DINO’S VAN DE KOUDE OORLOG
De lente zit al in de lucht, maar de bomen zijn nog kaal. Dus valt in het bosje aan de rand van Heerewaarden tussen de dunne takken het broze skelet van een toren duidelijk op.
De rechtopstaande dinosaurus is een van de 17 overgebleven wachttorens die na 1950 in Nederland werden gebouwd om het luchtruim af te speuren naar Russische vliegtuigen. ‘Niets zal de waakzamen voorbij gaan’ was het motto van het Korps Luchtwachtdienst.
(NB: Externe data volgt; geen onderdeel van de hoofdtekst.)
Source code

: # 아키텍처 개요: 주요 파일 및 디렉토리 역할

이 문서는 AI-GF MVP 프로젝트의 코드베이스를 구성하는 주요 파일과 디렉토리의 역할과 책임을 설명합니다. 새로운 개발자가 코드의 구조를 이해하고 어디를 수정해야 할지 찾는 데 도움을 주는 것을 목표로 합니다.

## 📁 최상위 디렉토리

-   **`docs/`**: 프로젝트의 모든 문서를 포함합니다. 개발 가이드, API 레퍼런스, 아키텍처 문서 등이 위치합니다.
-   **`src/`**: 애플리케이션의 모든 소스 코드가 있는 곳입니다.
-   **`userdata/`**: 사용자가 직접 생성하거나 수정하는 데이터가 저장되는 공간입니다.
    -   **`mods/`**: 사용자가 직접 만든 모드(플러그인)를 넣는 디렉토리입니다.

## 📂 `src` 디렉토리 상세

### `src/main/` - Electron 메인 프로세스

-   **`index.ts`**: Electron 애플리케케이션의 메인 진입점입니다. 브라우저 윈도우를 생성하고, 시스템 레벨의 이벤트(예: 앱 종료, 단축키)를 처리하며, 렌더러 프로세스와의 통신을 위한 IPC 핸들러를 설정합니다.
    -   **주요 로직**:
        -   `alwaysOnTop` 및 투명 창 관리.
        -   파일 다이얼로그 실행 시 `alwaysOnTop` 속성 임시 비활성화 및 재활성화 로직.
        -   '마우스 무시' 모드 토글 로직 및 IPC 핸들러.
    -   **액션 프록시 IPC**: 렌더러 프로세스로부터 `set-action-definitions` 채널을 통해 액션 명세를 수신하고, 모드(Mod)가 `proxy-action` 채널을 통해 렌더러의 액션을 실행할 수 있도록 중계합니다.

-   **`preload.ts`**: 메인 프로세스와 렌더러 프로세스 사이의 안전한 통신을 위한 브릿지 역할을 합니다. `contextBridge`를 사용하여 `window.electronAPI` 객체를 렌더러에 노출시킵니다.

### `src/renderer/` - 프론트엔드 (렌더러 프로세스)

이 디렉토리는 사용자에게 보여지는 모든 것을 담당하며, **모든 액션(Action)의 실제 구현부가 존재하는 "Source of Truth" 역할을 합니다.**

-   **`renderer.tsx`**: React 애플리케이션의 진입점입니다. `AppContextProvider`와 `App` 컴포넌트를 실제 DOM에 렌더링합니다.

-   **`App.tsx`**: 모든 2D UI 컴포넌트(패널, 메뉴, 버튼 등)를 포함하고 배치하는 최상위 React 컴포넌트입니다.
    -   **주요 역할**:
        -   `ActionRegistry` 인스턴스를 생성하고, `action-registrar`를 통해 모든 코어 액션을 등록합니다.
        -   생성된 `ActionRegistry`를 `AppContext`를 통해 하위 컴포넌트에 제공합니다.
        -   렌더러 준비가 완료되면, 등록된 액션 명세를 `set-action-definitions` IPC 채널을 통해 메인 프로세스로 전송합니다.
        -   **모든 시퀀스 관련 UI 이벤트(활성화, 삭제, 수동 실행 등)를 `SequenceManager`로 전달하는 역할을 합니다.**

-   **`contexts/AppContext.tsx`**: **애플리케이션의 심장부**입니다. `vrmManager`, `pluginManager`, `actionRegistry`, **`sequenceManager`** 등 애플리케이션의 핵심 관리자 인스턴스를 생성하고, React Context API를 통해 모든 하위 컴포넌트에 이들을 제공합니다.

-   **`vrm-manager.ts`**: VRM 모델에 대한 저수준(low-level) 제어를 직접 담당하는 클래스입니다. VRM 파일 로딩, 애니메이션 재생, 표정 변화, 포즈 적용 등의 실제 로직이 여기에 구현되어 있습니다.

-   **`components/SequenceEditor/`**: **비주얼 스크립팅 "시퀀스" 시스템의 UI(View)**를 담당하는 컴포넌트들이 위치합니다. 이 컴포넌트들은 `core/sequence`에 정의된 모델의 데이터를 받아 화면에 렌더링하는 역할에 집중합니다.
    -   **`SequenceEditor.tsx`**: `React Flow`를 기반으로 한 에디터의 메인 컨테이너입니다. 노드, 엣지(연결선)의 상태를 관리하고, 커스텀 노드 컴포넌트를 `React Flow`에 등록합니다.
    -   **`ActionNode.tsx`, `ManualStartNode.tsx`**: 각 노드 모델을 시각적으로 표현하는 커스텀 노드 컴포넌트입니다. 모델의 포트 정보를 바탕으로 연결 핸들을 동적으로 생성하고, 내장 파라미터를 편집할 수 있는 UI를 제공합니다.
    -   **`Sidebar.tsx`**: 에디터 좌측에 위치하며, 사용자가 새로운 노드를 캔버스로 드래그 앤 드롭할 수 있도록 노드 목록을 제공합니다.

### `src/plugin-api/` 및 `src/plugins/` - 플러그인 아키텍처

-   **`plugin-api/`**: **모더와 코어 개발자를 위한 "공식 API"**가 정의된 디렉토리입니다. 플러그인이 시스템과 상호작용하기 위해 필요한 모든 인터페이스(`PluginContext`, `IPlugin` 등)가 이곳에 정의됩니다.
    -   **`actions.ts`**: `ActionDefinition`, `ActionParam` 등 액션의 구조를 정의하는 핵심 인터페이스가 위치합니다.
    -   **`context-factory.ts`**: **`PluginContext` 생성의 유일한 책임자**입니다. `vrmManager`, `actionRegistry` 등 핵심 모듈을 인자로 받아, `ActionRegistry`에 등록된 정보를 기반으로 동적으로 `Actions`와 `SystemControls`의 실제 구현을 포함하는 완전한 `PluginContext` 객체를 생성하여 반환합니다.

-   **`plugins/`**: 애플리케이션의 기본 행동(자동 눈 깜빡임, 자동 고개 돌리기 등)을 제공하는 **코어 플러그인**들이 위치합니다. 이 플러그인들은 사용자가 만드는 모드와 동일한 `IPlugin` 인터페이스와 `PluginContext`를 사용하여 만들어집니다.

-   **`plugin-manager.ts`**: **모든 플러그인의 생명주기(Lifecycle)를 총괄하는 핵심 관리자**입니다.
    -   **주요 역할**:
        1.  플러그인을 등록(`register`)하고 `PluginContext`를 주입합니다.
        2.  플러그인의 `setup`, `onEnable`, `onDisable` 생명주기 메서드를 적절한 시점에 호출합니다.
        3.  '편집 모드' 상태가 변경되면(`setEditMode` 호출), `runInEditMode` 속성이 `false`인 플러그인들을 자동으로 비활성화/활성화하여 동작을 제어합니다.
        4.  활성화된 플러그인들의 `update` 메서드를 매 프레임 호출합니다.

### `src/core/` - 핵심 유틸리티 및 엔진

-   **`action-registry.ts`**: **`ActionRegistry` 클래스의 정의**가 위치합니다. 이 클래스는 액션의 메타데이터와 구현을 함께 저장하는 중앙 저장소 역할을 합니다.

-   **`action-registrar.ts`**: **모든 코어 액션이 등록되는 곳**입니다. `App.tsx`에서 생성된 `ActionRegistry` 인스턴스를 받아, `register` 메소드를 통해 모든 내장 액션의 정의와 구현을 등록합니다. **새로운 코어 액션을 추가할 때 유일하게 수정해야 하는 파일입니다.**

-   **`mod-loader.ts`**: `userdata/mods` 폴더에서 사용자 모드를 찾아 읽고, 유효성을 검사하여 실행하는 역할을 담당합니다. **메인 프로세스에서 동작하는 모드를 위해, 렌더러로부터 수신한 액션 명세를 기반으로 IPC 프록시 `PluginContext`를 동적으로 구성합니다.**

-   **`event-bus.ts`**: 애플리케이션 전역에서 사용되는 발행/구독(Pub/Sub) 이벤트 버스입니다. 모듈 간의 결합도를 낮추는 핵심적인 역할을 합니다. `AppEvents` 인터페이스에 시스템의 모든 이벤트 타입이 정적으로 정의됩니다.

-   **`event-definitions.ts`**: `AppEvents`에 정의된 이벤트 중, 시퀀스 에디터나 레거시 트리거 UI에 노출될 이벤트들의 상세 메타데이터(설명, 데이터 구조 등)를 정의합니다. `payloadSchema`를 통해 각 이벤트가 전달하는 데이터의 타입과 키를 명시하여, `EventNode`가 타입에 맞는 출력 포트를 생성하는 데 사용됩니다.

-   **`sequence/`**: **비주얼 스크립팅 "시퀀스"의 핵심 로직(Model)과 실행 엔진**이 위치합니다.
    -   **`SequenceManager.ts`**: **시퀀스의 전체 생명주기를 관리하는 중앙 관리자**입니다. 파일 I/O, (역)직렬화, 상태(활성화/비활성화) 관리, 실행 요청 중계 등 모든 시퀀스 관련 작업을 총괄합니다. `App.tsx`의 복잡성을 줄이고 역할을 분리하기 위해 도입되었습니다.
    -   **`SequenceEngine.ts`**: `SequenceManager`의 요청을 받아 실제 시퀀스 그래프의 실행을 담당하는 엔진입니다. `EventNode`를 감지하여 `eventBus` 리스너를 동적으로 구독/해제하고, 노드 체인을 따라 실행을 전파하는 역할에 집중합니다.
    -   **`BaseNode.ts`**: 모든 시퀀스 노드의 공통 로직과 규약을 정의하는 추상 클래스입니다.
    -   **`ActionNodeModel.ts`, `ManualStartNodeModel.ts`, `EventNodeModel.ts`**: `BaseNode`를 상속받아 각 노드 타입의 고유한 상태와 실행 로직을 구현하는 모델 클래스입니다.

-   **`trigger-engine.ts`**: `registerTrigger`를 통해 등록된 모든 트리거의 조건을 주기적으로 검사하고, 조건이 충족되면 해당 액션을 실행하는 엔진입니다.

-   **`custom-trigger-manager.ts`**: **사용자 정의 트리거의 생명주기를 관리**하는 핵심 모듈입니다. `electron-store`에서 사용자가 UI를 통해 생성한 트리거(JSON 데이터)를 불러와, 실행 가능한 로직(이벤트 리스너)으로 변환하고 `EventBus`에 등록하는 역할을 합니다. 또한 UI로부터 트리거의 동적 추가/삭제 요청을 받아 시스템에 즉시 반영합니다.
Onder invloed van de Koude Oorlog werd een netwerk van 276 buitenposten opgericht om de veiligheid van Nederland te waarborgen.
De helft van de wachttorens werd gebouwd op bestaande gebouwen, zoals molens en fabrieken, andere werden in gebruik genomen als vrijstaande torens. Criteria waren een korte bouwtijd, weinig onderhoud en lage kosten. Gekozen werd voor het ontwerp van de architect Marten Zwaagstra en de nv Schokbeton, die een systeem van geprefabriceerde betonnen honingraatelementen hadden ontwikkeld. De mogelijkheid van herbruik voor woon en magazijngebouwen speelde ook in hun voordeel.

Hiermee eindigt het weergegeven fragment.